Hay pequeños sucesos, aconteceres particulares y mínimos que sin embargo son mucho más tumbativos que, pongo por caso, las macroencuestas, a veces de mera propaganda, o las estadísticas superferolíticas, aleluyas que con demasiada frecuencia sólo dan cobertura a mentiras envueltas en porcentajes.

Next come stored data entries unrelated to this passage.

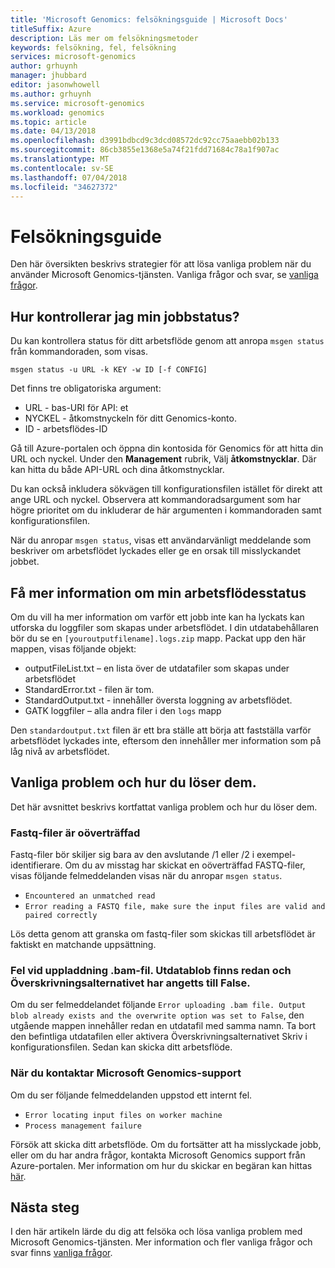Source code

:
 ```yaml
---
title: 'Microsoft Genomics: felsökningsguide | Microsoft Docs'
titleSuffix: Azure
description: Läs mer om felsökningsmetoder
keywords: felsökning, fel, felsökning
services: microsoft-genomics
author: grhuynh
manager: jhubbard
editor: jasonwhowell
ms.author: grhuynh
ms.service: microsoft-genomics
ms.workload: genomics
ms.topic: article
ms.date: 04/13/2018
ms.openlocfilehash: d3991bdbcd9c3dcd08572dc92cc75aaebb02b133
ms.sourcegitcommit: 86cb3855e1368e5a74f21fdd71684c78a1f907ac
ms.translationtype: MT
ms.contentlocale: sv-SE
ms.lasthandoff: 07/04/2018
ms.locfileid: "34627372"
---
```

# <a name="troubleshooting-guide"></a>Felsökningsguide
Den här översikten beskrivs strategier för att lösa vanliga problem när du använder Microsoft Genomics-tjänsten. Vanliga frågor och svar, se [vanliga frågor](frequently-asked-questions-genomics.md). 


## <a name="how-do-i-check-my-job-status"></a>Hur kontrollerar jag min jobbstatus?
Du kan kontrollera status för ditt arbetsflöde genom att anropa `msgen status` från kommandoraden, som visas. 

```
msgen status -u URL -k KEY -w ID [-f CONFIG] 
```

Det finns tre obligatoriska argument:
* URL - bas-URI för API: et
* NYCKEL - åtkomstnyckeln för ditt Genomics-konto. 
* ID - arbetsflödes-ID

Gå till Azure-portalen och öppna din kontosida för Genomics för att hitta din URL och nyckel. Under den **Management** rubrik, Välj **åtkomstnycklar**. Där kan hitta du både API-URL och dina åtkomstnycklar.

Du kan också inkludera sökvägen till konfigurationsfilen istället för direkt att ange URL och nyckel. Observera att kommandoradsargument som har högre prioritet om du inkluderar de här argumenten i kommandoraden samt konfigurationsfilen. 

När du anropar `msgen status`, visas ett användarvänligt meddelande som beskriver om arbetsflödet lyckades eller ge en orsak till misslyckandet jobbet. 


## <a name="get-more-information-about-my-workflow-status"></a>Få mer information om min arbetsflödesstatus

Om du vill ha mer information om varför ett jobb inte kan ha lyckats kan utforska du loggfiler som skapas under arbetsflödet. I din utdatabehållaren bör du se en `[youroutputfilename].logs.zip` mapp.  Packat upp den här mappen, visas följande objekt:

* outputFileList.txt – en lista över de utdatafiler som skapas under arbetsflödet
* StandardError.txt - filen är tom.
* StandardOutput.txt - innehåller översta loggning av arbetsflödet. 
* GATK loggfiler – alla andra filer i den `logs` mapp

Den `standardoutput.txt` filen är ett bra ställe att börja att fastställa varför arbetsflödet lyckades inte, eftersom den innehåller mer information som på låg nivå av arbetsflödet. 

## <a name="common-issues-and-how-to-resolve-them"></a>Vanliga problem och hur du löser dem.
Det här avsnittet beskrivs kortfattat vanliga problem och hur du löser dem.

### <a name="fastq-files-are-unmatched"></a>Fastq-filer är oöverträffad
Fastq-filer bör skiljer sig bara av den avslutande /1 eller /2 i exempel-identifierare. Om du av misstag har skickat en oöverträffad FASTQ-filer, visas följande felmeddelanden visas när du anropar `msgen status`.
* `Encountered an unmatched read`
* `Error reading a FASTQ file, make sure the input files are valid and paired correctly` 

Lös detta genom att granska om fastq-filer som skickas till arbetsflödet är faktiskt en matchande uppsättning. 


### <a name="error-uploading-bam-file-output-blob-already-exists-and-the-overwrite-option-was-set-to-false"></a>Fel vid uppladdning .bam-fil. Utdatablob finns redan och Överskrivningsalternativet har angetts till False.
Om du ser felmeddelandet följande `Error uploading .bam file. Output blob already exists and the overwrite option was set to False`, den utgående mappen innehåller redan en utdatafil med samma namn.  Ta bort den befintliga utdatafilen eller aktivera Överskrivningsalternativet Skriv i konfigurationsfilen. Sedan kan skicka ditt arbetsflöde.

### <a name="when-to-contact-microsoft-genomics-support"></a>När du kontaktar Microsoft Genomics-support
Om du ser följande felmeddelanden uppstod ett internt fel. 

* `Error locating input files on worker machine`
* `Process management failure`

Försök att skicka ditt arbetsflöde. Om du fortsätter att ha misslyckade jobb, eller om du har andra frågor, kontakta Microsoft Genomics support från Azure-portalen. Mer information om hur du skickar en begäran kan hittas [här](file-support-ticket-genomics.md).

## <a name="next-steps"></a>Nästa steg
I den här artikeln lärde du dig att felsöka och lösa vanliga problem med Microsoft Genomics-tjänsten. Mer information och fler vanliga frågor och svar finns [vanliga frågor](frequently-asked-questions-genomics.md). 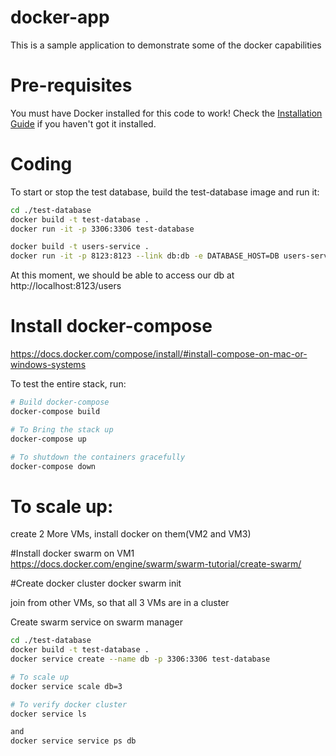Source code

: # docker-app

This is a sample application to demonstrate some of the docker capabilities

# Pre-requisites

You must have Docker installed for this code to work! Check the [Installation Guide](https://docs.docker.com/engine/installation/) if you haven't got it installed.

# Coding

To start or stop the test database, build the test-database image and run it:

```bash
cd ./test-database
docker build -t test-database .
docker run -it -p 3306:3306 test-database
```

```bash
docker build -t users-service .
docker run -it -p 8123:8123 --link db:db -e DATABASE_HOST=DB users-service
```

At this moment, we should be able to access our db at http://localhost:8123/users 

# Install docker-compose
https://docs.docker.com/compose/install/#install-compose-on-mac-or-windows-systems


To test the entire stack, run:


```bash
# Build docker-compose
docker-compose build

# To Bring the stack up
docker-compose up

# To shutdown the containers gracefully
docker-compose down
```

# To scale up:
create 2 More VMs, install docker on them(VM2 and VM3)

#Install docker swarm on VM1
https://docs.docker.com/engine/swarm/swarm-tutorial/create-swarm/

#Create docker cluster
docker swarm init

join from other VMs, so that all 3 VMs are in a cluster

Create swarm service on swarm manager 

```bash
cd ./test-database
docker build -t test-database .
docker service create --name db -p 3306:3306 test-database 

# To scale up
docker service scale db=3 

# To verify docker cluster
docker service ls

and
docker service service ps db
```
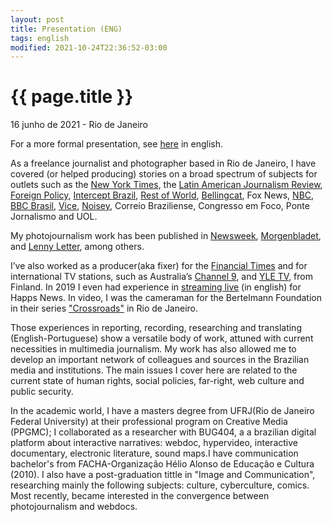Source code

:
 ```yaml
---
layout: post
title: Presentation (ENG)
tags: english
modified: 2021-10-24T22:36:52-03:00
---
```


{{ page.title }}
================

<p class="meta">16 junho de 2021 - Rio de Janeiro </p>

For a more formal presentation, see [here](https://www.canva.com/design/DAEirDxfhvI/jU0mJEb9K7T1kUGF_XTE0Q/view?utm_content=DAEirDxfhvI&utm_campaign=designshare&utm_medium=link&utm_source=sharebutton) in english.

As a freelance journalist and photographer based in Rio de Janeiro, I have covered (or helped producing) stories on a broad spectrum of subjects for outlets such as  the [New York Times](https://www.nytimes.com/2021/10/19/world/americas/bolsonaro-covid-19-brazil.html), the [Latin American Journalism Review](https://latamjournalismreview.org/articles/why-so-serious-latin-american-journalists-explore-popular-video-sharing-app-tiktok-to-attract-young-readers/), [Foreign Policy](https://foreignpolicy.com/2020/10/29/how-brazil-was-ukrainized/), [Intercept Brazil](https://theintercept.com/2020/10/07/qanon-quatro-candidatos-a-vereador-mostram-como-conspiracao-invadiu-estas-eleicoes-municipais/), [Rest of World](https://web.archive.org/web/20200710083321/https://restofworld.org/2020/brazil-social-platforms-glorify-shooters/), [Bellingcat](https://web.archive.org/web/20210621135416/https://www.bellingcat.com/news/2019/11/07/dogolachan-and-the-ghost-of-massacres-past/), Fox News, [NBC](https://www.nbcnews.com/news/latino/brazil-covid-vaccines-worlds-deadliest-daily-record-misinformation-rcna527), [BBC Brasil](https://web.archive.org/save/https://www.bbc.com/portuguese/brasil-41543884), [Vice](https://web.archive.org/web/20210514042415/https://www.vice.com/pt/article/4xgben/paisagens-complexas), [Noisey](https://web.archive.org/web/20201211102131/https://www.vice.com/pt/article/ryv8qj/feira-sao-cristovao-happy-hour-fotos), Correio Braziliense, Congresso em Foco, Ponte Jornalismo and UOL. 

My photojournalism work has been published in [Newsweek](https://web.archive.org/web/20180825045755/https%3A%2F%2Fwww.newsweek.com%2F2016%2F11%2F18%2Fbrazil-black-power-girls-activism-marielle-franco-519400.html), [Morgenbladet](https://web.archive.org/web/20180825052112/https%3A%2F%2Fmorgenbladet.no%2F2016%2F07%2Foppror-i-alle-retninger), and [Lenny Letter](https://web.archive.org/web/20180825050348/https%3A%2F%2Fwww.lennyletter.com%2Fstory%2Ftombamento), among others.

I’ve also worked as a producer(aka fixer) for the [Financial Times](https://www.ft.com/content/6dfd75c9-579e-445c-82af-2e7c3cb16f9a) and for international TV stations, such as Australia’s [Channel 9](https://leocoelho-jor.github.io/2021/02/18/Channel9.html), and [YLE TV](https://leocoelho-jor.github.io/2021/02/18/tv-yle.html), from Finland. In 2019 I even had experience in [streaming live](https://twitter.com/HappsNews/status/1167159536647430144?s=20) (in english) for Happs News. In video, I was the cameraman for the Bertelmann Foundation in their series ["Crossroads"](https://leocoelho-jor.github.io/2021/02/18/tv-yle.html) in Rio de Janeiro.

Those experiences in reporting, recording, researching and translating (English-Portuguese) show a versatile body of work, attuned with current necessities in multimedia journalism. My work has also allowed me to develop an important network of colleagues and sources in the Brazilian media and institutions. The main issues I cover here are related to the current state of human rights, social policies, far-right, web culture and public security.

In the academic world, I have a masters degree from UFRJ(Rio de Janeiro Federal University) at their professional program on Creative Media (PPGMC); I collaborated as a researcher with BUG404, a a brazilian digital platform about interactive narratives: webdoc, hypervideo, interactive documentary, electronic literature, sound maps.I have communication bachelor's from FACHA-Organização Hélio Alonso de Educação e Cultura (2010). I also have a post-graduation tittle  in "Image and Communication", researching  mainly  the following subjects: culture, cyberculture, comics. Most recently, became interested in the convergence between photojournalism and webdocs.
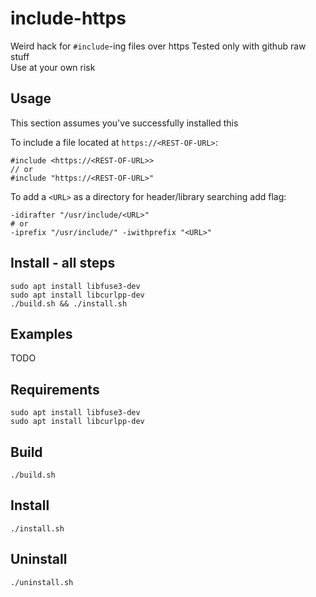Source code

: # include-https
Weird hack for `#include`-ing files over https
Tested only with github raw stuff  
Use at your own risk  

## Usage
This section assumes you've successfully installed this  
  
To include a file located at `https://<REST-OF-URL>`:
```
#include <https://<REST-OF-URL>>
// or
#include "https://<REST-OF-URL>"
```
To add a `<URL>` as a directory for header/library searching add flag:
```
-idirafter "/usr/include/<URL>"
# or
-iprefix "/usr/include/" -iwithprefix "<URL>"
```

## Install - all steps
```
sudo apt install libfuse3-dev
sudo apt install libcurlpp-dev
./build.sh && ./install.sh
```

## Examples
TODO

## Requirements
```
sudo apt install libfuse3-dev
sudo apt install libcurlpp-dev
```

## Build
```
./build.sh
```

## Install
```
./install.sh
```

## Uninstall
```
./uninstall.sh
```
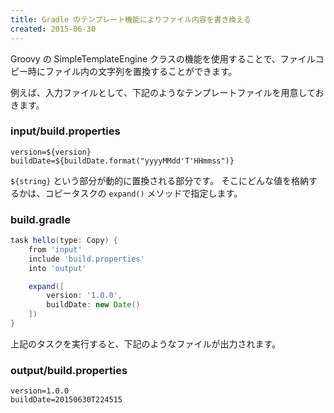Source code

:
 ```yaml
---
title: Gradle のテンプレート機能によりファイル内容を書き換える
created: 2015-06-30
---
```


Groovy の SimpleTemplateEngine クラスの機能を使用することで、ファイルコピー時にファイル内の文字列を置換することができます。

例えば、入力ファイルとして、下記のようなテンプレートファイルを用意しておきます。

### input/build.properties
```
version=${version}
buildDate=${buildDate.format("yyyyMMdd'T'HHmmss")}
```

`${string}` という部分が動的に置換される部分です。
そこにどんな値を格納するかは、コピータスクの `expand()` メソッドで指定します。

### build.gradle
```gradle
task hello(type: Copy) {
    from 'input'
    include 'build.properties'
    into 'output'

    expand([
        version: '1.0.0',
        buildDate: new Date()
    ])
}
```

上記のタスクを実行すると、下記のようなファイルが出力されます。

### output/build.properties
```
version=1.0.0
buildDate=20150630T224515
```
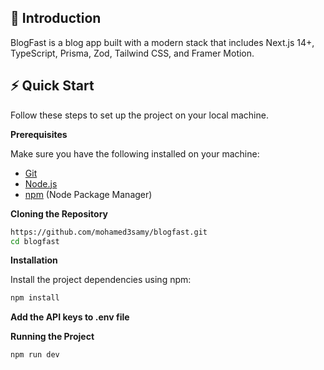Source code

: ## <a name="introduction">🤖 Introduction</a>

BlogFast is a blog app built with a modern stack that includes Next.js 14+, TypeScript, Prisma, Zod, Tailwind CSS, and Framer Motion.

## <a name="quick-start">⚡ Quick Start</a>

Follow these steps to set up the project on your local machine.

**Prerequisites**

Make sure you have the following installed on your machine:

- [Git](https://git-scm.com/)
- [Node.js](https://nodejs.org/en)
- [npm](https://www.npmjs.com/) (Node Package Manager)

**Cloning the Repository**

```bash
https://github.com/mohamed3samy/blogfast.git
cd blogfast
```
**Installation**

Install the project dependencies using npm:

```bash
npm install
```

**Add the API keys to .env file**

**Running the Project**

```bash
npm run dev
```

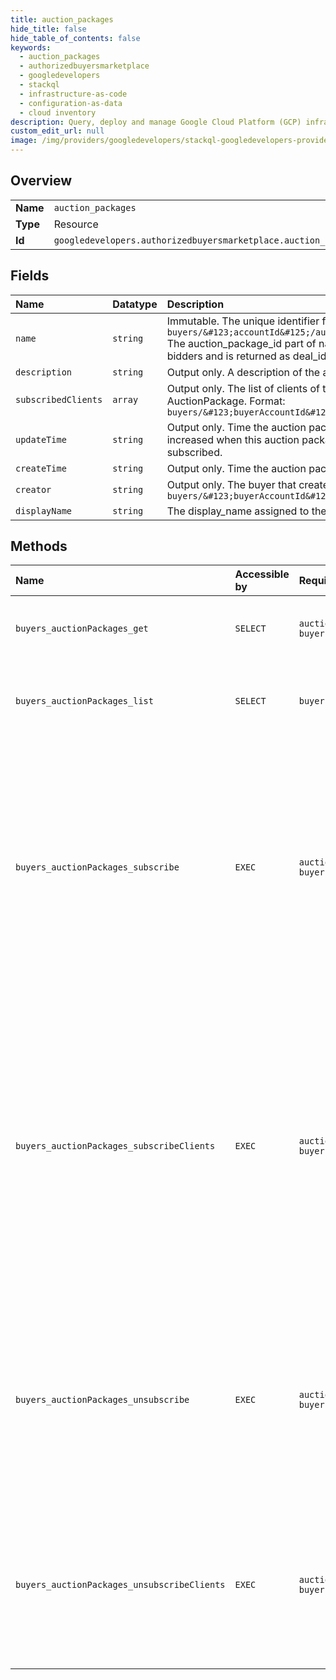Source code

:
 ```yaml
---
title: auction_packages
hide_title: false
hide_table_of_contents: false
keywords:
  - auction_packages
  - authorizedbuyersmarketplace
  - googledevelopers    
  - stackql
  - infrastructure-as-code
  - configuration-as-data
  - cloud inventory
description: Query, deploy and manage Google Cloud Platform (GCP) infrastructure and resources using SQL
custom_edit_url: null
image: /img/providers/googledevelopers/stackql-googledevelopers-provider-featured-image.png
---
```

  
    

## Overview
<table><tbody>
<tr><td><b>Name</b></td><td><code>auction_packages</code></td></tr>
<tr><td><b>Type</b></td><td>Resource</td></tr>
<tr><td><b>Id</b></td><td><code>googledevelopers.authorizedbuyersmarketplace.auction_packages</code></td></tr>
</tbody></table>

## Fields
| Name | Datatype | Description |
|:-----|:---------|:------------|
| `name` | `string` | Immutable. The unique identifier for the auction package. Format: `buyers/&#123;accountId&#125;/auctionPackages/&#123;auctionPackageId&#125;` The auction_package_id part of name is sent in the BidRequest to all RTB bidders and is returned as deal_id by the bidder in the BidResponse. |
| `description` | `string` | Output only. A description of the auction package. |
| `subscribedClients` | `array` | Output only. The list of clients of the current buyer that are subscribed to the AuctionPackage. Format: `buyers/&#123;buyerAccountId&#125;/clients/&#123;clientAccountId&#125;` |
| `updateTime` | `string` | Output only. Time the auction package was last updated. This value is only increased when this auction package is updated but never when a buyer subscribed. |
| `createTime` | `string` | Output only. Time the auction package was created. |
| `creator` | `string` | Output only. The buyer that created this auction package. Format: `buyers/&#123;buyerAccountId&#125;` |
| `displayName` | `string` | The display_name assigned to the auction package. |
## Methods
| Name | Accessible by | Required Params | Description |
|:-----|:--------------|:----------------|:------------|
| `buyers_auctionPackages_get` | `SELECT` | `auctionPackagesId, buyersId` | Gets an auction package given its name. |
| `buyers_auctionPackages_list` | `SELECT` | `buyersId` | List the auction packages subscribed by a buyer and its clients. |
| `buyers_auctionPackages_subscribe` | `EXEC` | `auctionPackagesId, buyersId` | Subscribe to the auction package for the specified buyer. Once subscribed, the bidder will receive a call out for inventory matching the auction package targeting criteria with the auction package deal ID and the specified buyer. |
| `buyers_auctionPackages_subscribeClients` | `EXEC` | `auctionPackagesId, buyersId` | Subscribe the specified clients of the buyer to the auction package. If a client in the list does not belong to the buyer, an error response will be returned, and all of the following clients in the list will not be subscribed. Subscribing an already subscribed client will have no effect. |
| `buyers_auctionPackages_unsubscribe` | `EXEC` | `auctionPackagesId, buyersId` | Unsubscribe from the auction package for the specified buyer. Once unsubscribed, the bidder will no longer receive a call out for the auction package deal ID and the specified buyer. |
| `buyers_auctionPackages_unsubscribeClients` | `EXEC` | `auctionPackagesId, buyersId` | Unsubscribe from the auction package for the specified clients of the buyer. Unsubscribing a client that is not subscribed will have no effect. |
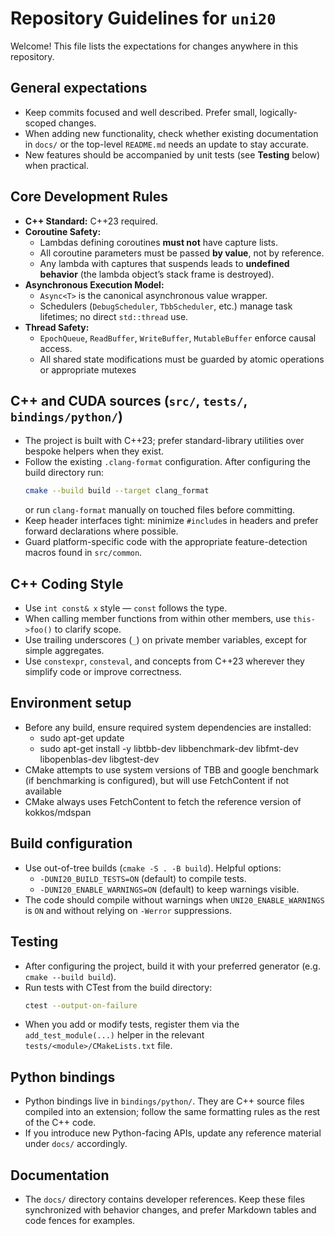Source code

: # Repository Guidelines for `uni20`

Welcome! This file lists the expectations for changes anywhere in this repository.

## General expectations
- Keep commits focused and well described. Prefer small, logically-scoped changes.
- When adding new functionality, check whether existing documentation in `docs/` or the top-level `README.md` needs an update to stay accurate.
- New features should be accompanied by unit tests (see **Testing** below) when practical.

## Core Development Rules

* **C++ Standard:** C++23 required.
* **Coroutine Safety:**
  - Lambdas defining coroutines **must not** have capture lists.
  - All coroutine parameters must be passed **by value**, not by reference.
  - Any lambda with captures that suspends leads to **undefined behavior** (the lambda object’s stack frame is destroyed).
* **Asynchronous Execution Model:**
  - `Async<T>` is the canonical asynchronous value wrapper.
  - Schedulers (`DebugScheduler`, `TbbScheduler`, etc.) manage task lifetimes; no direct `std::thread` use.
* **Thread Safety:**
  - `EpochQueue`, `ReadBuffer`, `WriteBuffer`, `MutableBuffer` enforce causal access.
  - All shared state modifications must be guarded by atomic operations or appropriate mutexes

## C++ and CUDA sources (`src/`, `tests/`, `bindings/python/`)
- The project is built with C++23; prefer standard-library utilities over bespoke helpers when they exist.
- Follow the existing `.clang-format` configuration. After configuring the build directory run:
  ```bash
  cmake --build build --target clang_format
  ```
  or run `clang-format` manually on touched files before committing.
- Keep header interfaces tight: minimize `#include`s in headers and prefer forward declarations where possible.
- Guard platform-specific code with the appropriate feature-detection macros found in `src/common`.

## C++ Coding Style
- Use `int const& x` style — `const` follows the type.
- When calling member functions from within other members, use `this->foo()` to clarify scope.
- Use trailing underscores (`_`) on private member variables, except for simple aggregates.
- Use `constexpr`, `consteval`, and concepts from C++23 wherever they simplify code or improve correctness.


## Environment setup
- Before any build, ensure required system dependencies are installed:
  - sudo apt-get update
  - sudo apt-get install -y libtbb-dev libbenchmark-dev libfmt-dev libopenblas-dev libgtest-dev
- CMake attempts to use system versions of TBB and google benchmark (if benchmarking is configured), but will use FetchContent if not available
- CMake always uses FetchContent to fetch the reference version of kokkos/mdspan

## Build configuration
- Use out-of-tree builds (`cmake -S . -B build`). Helpful options:
  - `-DUNI20_BUILD_TESTS=ON` (default) to compile tests.
  - `-DUNI20_ENABLE_WARNINGS=ON` (default) to keep warnings visible.
- The code should compile without warnings when `UNI20_ENABLE_WARNINGS` is `ON` and without relying on `-Werror` suppressions.

## Testing
- After configuring the project, build it with your preferred generator (e.g. `cmake --build build`).
- Run tests with CTest from the build directory:
  ```bash
  ctest --output-on-failure
  ```
- When you add or modify tests, register them via the `add_test_module(...)` helper in the relevant `tests/<module>/CMakeLists.txt` file.

## Python bindings
- Python bindings live in `bindings/python/`. They are C++ source files compiled into an extension; follow the same formatting rules as the rest of the C++ code.
- If you introduce new Python-facing APIs, update any reference material under `docs/` accordingly.

## Documentation
- The `docs/` directory contains developer references. Keep these files synchronized with behavior changes, and prefer Markdown tables and code fences for examples.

Aplicando esta lógica, que es la mía, para hablar del festival de Valero yo me quedo con el acontecer que sigue, de mi cosecha. Y fue el de que, ya bien entrada la noche, tras la apoteosis de Morante y a la vuelta de una merienda a la altura de las quijotescas bodas de Camacho, una vez subidos al coche y en dirección a Béjar, a la salida del puente, cuando la cuesta empieza a empinarse, un grupo de jóvenes nos pidió (plural del que me siento muy orgulloso, porque iban conmigo mi mujer y mi hija, taurinas ambas) que los echásemos una mano en forma de aventón, que dirían en México, hasta el lugar en que habían podido aparcar, “cerca del Alagón”. Lo cual, para entendernos, es como si al final de una corrida en Las Ventas hubiera que ir caminando hasta la Ciudad Universitaria, pero además cuesta arriba. Eran nueve o diez y obviamente no pretendían meterse todos entre el asiento de atrás y el maletero. Se trataba de hacer sitio a dos, los conductores, quienes de inmediato volverían a por sus compañeros.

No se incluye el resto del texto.